The word surface, closely related etymologically to the word superficial, (http://www.etymonline.com/) is defined, partly, as the extreme outer boundary or layer where an object meets the world around it. As a teacher I am not interested in surfaces. Yes, edges and boundaries can be interesting places, places where two beings (the knower and the known, for example) may meet, but can we engage with deeper elements of each, from the depths of one being to the depths of another? Is it possible that the encounter with one’s learning can be a richer experience than it typically is in school settings? Can the interiority of one’s self reach towards a deeper aspect or essence of the living subject? How deep can we dig? What if the educational mission were not about covering subject areas. (The metaphor of covering, is another interesting one – in covering something we shield it from light and illumination. To cover a plant, for example results in stressing its capacity to sustain its own life.) What if education were not about brushing past surfaces with the least possible affect on either knower or known, but rather exploring and exposing the “hidden wholeness” (Palmer, 2004) of ourselves with the vastness and complexity of our study, with the goal of emerging from the encounter transformed?
What would be the implications of such a shift on the contemporary practice of education?

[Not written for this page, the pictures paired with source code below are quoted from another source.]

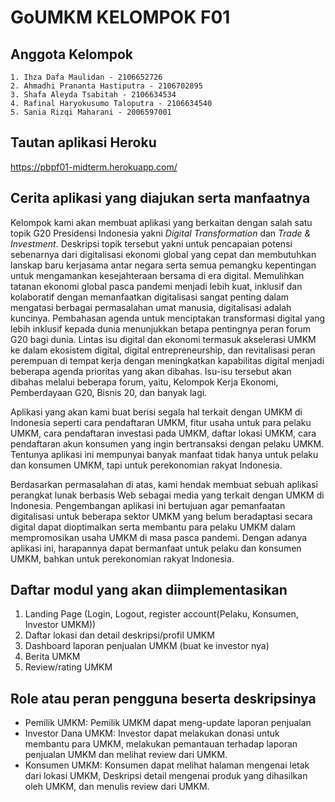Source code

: # GoUMKM KELOMPOK F01

## Anggota Kelompok
	1. Ihza Dafa Maulidan - 2106652726
	2. Ahmadhi Prananta Hastiputra - 2106702895
	3. Shafa Aleyda Tsabitah - 2106634534 	
	4. Rafinal Haryokusumo Taloputra - 2106634540
	5. Sania Rizqi Maharani - 2006597001
   
## Tautan aplikasi Heroku
https://pbpf01-midterm.herokuapp.com/

## Cerita aplikasi yang diajukan serta manfaatnya
Kelompok kami akan membuat aplikasi yang berkaitan dengan salah satu topik G20 Presidensi Indonesia yakni _Digital Transformation_ dan _Trade & Investment_. Deskripsi topik tersebut yakni untuk pencapaian potensi sebenarnya dari digitalisasi ekonomi global yang cepat dan membutuhkan lanskap baru kerjasama antar negara serta semua pemangku kepentingan untuk mengamankan kesejahteraan bersama di era digital. Memulihkan tatanan ekonomi global pasca pandemi menjadi lebih kuat, inklusif dan kolaboratif dengan memanfaatkan digitalisasi sangat penting dalam mengatasi berbagai permasalahan umat manusia, digitalisasi adalah kuncinya. Pembahasan agenda untuk menciptakan transformasi digital yang lebih inklusif kepada dunia menunjukkan betapa pentingnya peran forum G20 bagi dunia. Lintas isu digital dan ekonomi termasuk akselerasi UMKM ke dalam ekosistem digital, digital entrepreneurship, dan revitalisasi peran perempuan di tempat kerja dengan meningkatkan kapabilitas digital menjadi beberapa agenda prioritas yang akan dibahas. Isu-isu tersebut akan dibahas melalui beberapa forum, yaitu, Kelompok Kerja Ekonomi, Pemberdayaan G20, Bisnis 20, dan banyak lagi.

Aplikasi yang akan kami buat berisi segala hal terkait dengan UMKM di Indonesia seperti cara pendaftaran UMKM, fitur usaha untuk para pelaku UMKM, cara pendaftaran investasi pada UMKM, daftar lokasi UMKM, cara pendaftaran akun konsumen yang ingin bertransaksi dengan pelaku UMKM. Tentunya aplikasi ini mempunyai banyak manfaat tidak hanya untuk pelaku dan konsumen UMKM, tapi untuk perekonomian rakyat Indonesia.

Berdasarkan permasalahan di atas, kami hendak membuat sebuah aplikasi perangkat lunak berbasis Web sebagai media yang terkait dengan UMKM di Indonesia. Pengembangan aplikasi ini bertujuan agar pemanfaatan digitalisasi untuk beberapa sektor UMKM yang belum beradaptasi secara digital dapat dioptimalkan serta membantu para pelaku UMKM dalam mempromosikan usaha UMKM di masa pasca pandemi. Dengan adanya aplikasi ini, harapannya dapat bermanfaat untuk pelaku dan konsumen UMKM, bahkan untuk perekonomian rakyat Indonesia.


## Daftar modul yang akan diimplementasikan
1. Landing Page (Login, Logout, register account(Pelaku, Konsumen, Investor UMKM))
2. Daftar lokasi dan detail deskripsi/profil UMKM
3. Dashboard laporan penjualan UMKM (buat ke investor nya) 
4. Berita UMKM
5. Review/rating UMKM

## Role atau peran pengguna beserta deskripsinya
- Pemilik UMKM: Pemilik UMKM dapat meng-update laporan penjualan
- Investor Dana UMKM: Investor dapat melakukan donasi untuk membantu para UMKM, melakukan pemantauan terhadap laporan penjualan UMKM dan melihat review dari UMKM. 
- Konsumen UMKM: Konsumen dapat melihat halaman mengenai letak dari lokasi UMKM, Deskripsi detail mengenai produk yang dihasilkan oleh UMKM, dan menulis review dari UMKM.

I live on an island in north Puget Sound, and I am often struck by the attitude of the visiting tourists that start to arrive here each spring. They are driven to cross the water and gaze over it without ever getting wet. They cross surfaces and report by cell phone to friends back home that they have seen the beautiful ocean, thinking that they know it. But with our limited access to the top, almost insignificant layers of the sea, we know nothing of its wonders, its diversity, its power, its fragility, grace and wholeness, even if we were to devote a lifetime to its study.
Similarly, in schools as we guide our students over the “waters” of Algebra 1, Civics, and Language Arts, are we guiding them to know these subjects, their complexity and depth, or rather do we just surf across them? I would like to heretically urge us all to try to cover less territory and dive deeply into the particularities and complexities of your studies. Let us embrace a single poem and explore it with passion, openness and wonder. As William Blake wrote, let us “see the world in a grain of sand.” I truly believe that it is through the study of the microcosm that the universal may be revealed.
Martin Buber wrote at length about what he called the Ich-Du or I-Thou encounter: “It is a relationship that stresses the mutual, holistic existence of two beings. It is a concrete encounter, because these beings meet one another in their authentic existence, without any qualification or objectification of one another. In an I-Thou encounter, infinity and universality are made actual (rather than being merely concepts).” (Kramer, 39) Real education can be conceived of as a series of such I- Thou encounters, aiming towards transcendence and transformation. This is what I would like to aim for in my classroom.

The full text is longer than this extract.